とある会社のとあるグループの上長である水谷さん。
会社行事の一環として、バレンタインデーに同じグループの氷室さんからチョコを貰っ……ん? これ他の社員達よりサイズ大きくない? メーカーも違う?……これ義理じゃないの? 本命、なの?
と、実はこっそり氷室さんが気になっていた水谷さんが、ホワイトデーにどんなお返しを贈るか悶々と悩んで答えを出す短編です。

私が推したいのは水谷さんの思考と行動、それによる結果です。
彼は「自分は特にイケメンでもない普通の男」という自己認識ですがイケメンです。外見ではなく内面がイケメン。それも無自覚イケメン。
確かに氷室さんのことを考えたり直接会話しているときも常に「これどう答えたらいいんだどれが正解だ」と内心結構頭の中で右往左往している(それはそれでとても和む)んですが、よしこれだ!と導き出した言葉と行動がそれはもうピンポイントでビシッと決まってるんですよ! ええそれはもうビシッと! これをイケメンと呼ばず何と言う! 氷室さんのみならず読者も陥落する格好良さ。
もっとも先程述べたように、水谷さん自身は自分の言動がどれだけの威力を発揮しているか自覚は一切ありません。その分直後のちょっと抜けた一言がギャップを生んでまた堪らないんですけどね。

チョコのように甘い『彼女のくれたチョコが、他の人のより大きかった』、是非ご一読ください。
氷室さん視点の『BLACK→WHITE』も必読です!

★★★ Excellent!!!

 この物語は、主人公が本命チョコかどうか、グルグルと思考を回すお話しなのです。
 が! この主人公、すごく「イケメン」なのですよ~ グッジョブ♬ ですよ~
 何のことか分からないですよね? それは……
 あ~ ネタバレしたい~
 でもですね、普通こういうお話の主人公て、ヘタレではないですか~
 本命かどうかで悩んで、ホワイトデーになっても「返さなくっちゃ! 返さなくっちゃ!」て思っているだけで、何も出来ないでいるではないですか?
 そこを女性の方が「もう、ウブね。仕方ないわ」的に助け船を差し出して、何とか解決。ハッピ~エンド~♬ ですよね?
 それが、この物語の主人公は、最後までヘタレなのですけれども「イケメン」なのですよ~ 素敵~♡
 面白かったです♬
 女性視点のもあるようですから、そちらも読ませて貰いますよ~
 

★★★ Excellent!!!

恋愛下手な水谷さんと、とってもかわいい氷室さん。

組み合わせとしてけして珍しいものではないけど、それを読みやすくときめくものにしてあって、どんどん先が読みたくなりました。
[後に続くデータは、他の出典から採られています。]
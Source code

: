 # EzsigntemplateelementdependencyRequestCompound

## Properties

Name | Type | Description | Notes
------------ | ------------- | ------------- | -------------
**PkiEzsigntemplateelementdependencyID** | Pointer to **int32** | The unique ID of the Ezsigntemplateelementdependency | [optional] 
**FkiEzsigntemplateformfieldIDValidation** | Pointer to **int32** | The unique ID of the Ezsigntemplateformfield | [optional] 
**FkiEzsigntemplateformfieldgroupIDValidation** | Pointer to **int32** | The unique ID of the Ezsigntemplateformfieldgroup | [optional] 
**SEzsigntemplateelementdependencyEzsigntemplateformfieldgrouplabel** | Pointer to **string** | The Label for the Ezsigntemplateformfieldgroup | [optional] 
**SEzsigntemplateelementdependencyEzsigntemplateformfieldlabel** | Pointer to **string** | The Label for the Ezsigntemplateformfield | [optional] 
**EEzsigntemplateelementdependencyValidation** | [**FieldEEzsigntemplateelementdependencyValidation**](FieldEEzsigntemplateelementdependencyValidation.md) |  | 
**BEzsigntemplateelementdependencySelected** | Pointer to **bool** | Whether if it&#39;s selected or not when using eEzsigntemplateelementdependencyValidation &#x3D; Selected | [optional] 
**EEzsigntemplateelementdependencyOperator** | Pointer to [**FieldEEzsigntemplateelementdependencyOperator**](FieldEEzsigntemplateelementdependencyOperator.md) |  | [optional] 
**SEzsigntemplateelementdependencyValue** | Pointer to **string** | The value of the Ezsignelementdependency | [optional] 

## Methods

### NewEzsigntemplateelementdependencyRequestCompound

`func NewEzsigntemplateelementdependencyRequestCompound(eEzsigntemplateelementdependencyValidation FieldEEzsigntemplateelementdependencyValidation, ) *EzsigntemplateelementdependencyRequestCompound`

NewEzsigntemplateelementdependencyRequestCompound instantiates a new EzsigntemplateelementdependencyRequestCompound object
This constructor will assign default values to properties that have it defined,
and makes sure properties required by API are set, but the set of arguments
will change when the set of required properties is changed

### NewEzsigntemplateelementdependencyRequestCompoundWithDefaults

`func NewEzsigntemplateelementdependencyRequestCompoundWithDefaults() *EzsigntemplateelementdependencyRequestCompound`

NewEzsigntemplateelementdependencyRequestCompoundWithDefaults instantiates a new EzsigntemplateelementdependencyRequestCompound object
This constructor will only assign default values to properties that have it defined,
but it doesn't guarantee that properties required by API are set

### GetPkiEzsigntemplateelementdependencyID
一話ごとの終わり方が素敵で、次はどうなるんだろう?と続きを知りたくなってしまう作品でした。

特に最終話の終わり方が、ほっこりするのに次を期待させるもので、きゅんとしました。

作中、水谷さんが度々自虐をしたり己を卑下したりするシーンがありますが、イケメンは見た目だけじゃない!!!
水谷さんは少女漫画に出てくるヒーロー並みの力を発揮してるよ!!!!

あまーい作品をご所望の方、是非読んでほしいです。

★★★ Excellent!!!

部下からもらったチョコが、周りに配られた義理チョコと比べて大きかった。上司だから? それとも本命? いや、そんなわけないっ。

自分に自信のない男性、水谷さんは、そのチョコをくれた部下の氷室さんが好き。
彼女の前では、「氷室さん可愛いなぁ」とか、ニヤニヤしてしまわないように無表情に接しています。

でも心の中では、そんなクールにはいられない。
ホワイトデーに向けて、義理か本命か、何を渡せばいいのかどう渡せばいいのか、とグルグル思考を巡らせる姿に、ニヤニヤが止まりません。

最終章の甘い盛り上がりは本当、素敵です。
甘い恋の物語が好きな方はぜひ。ほっこりしますよ。

★★★ Excellent!!!

主人公である男性が、バレンタインデーに好きな女の子からもらったチョコレートの意味を考え、真剣に向き合い、答えを出す。
そんな、誠実で温かい物語です。

自分自身を冴えない男、と自己評価している主人公。
彼は、恋に不慣れで不器用な男性かと思いきや…
考え抜いて彼女へ向けた行動や言葉は、どれも節度があり、配慮があり、とても素敵です。
こんな行動が取れて、しかも自然で、キザでない。この主人公は、もしかしたら最高に素敵な人では…?そんな気がしました。

お互いの、相手を思う真摯な気持ちを丁寧に描いた、素敵な物語です。

★★★ Excellent!!!

バレンタインデーに会社の女の子から渡されたチョコ。
思い違いだろうか、でも他の人のとは違う気がする。

彼はその理由を延々と考える。
それでも答えは見つからない。

男性視点で語られる本作は主人公の気持ちの浮き沈みをリアルに感じられて楽しい。きっと世の男性達もこんな風に悩んだり浮かれたりしてるんだろうなと。

すごくクールな印象の男性ももしかすると気になる女の子にはこんな風に一喜一憂してるんじゃないかと考えると頰が緩みます。

一人で考えを巡らせていたって答えなんか見つからない。だから、……。それができた人だけがその先を知ることができるのです。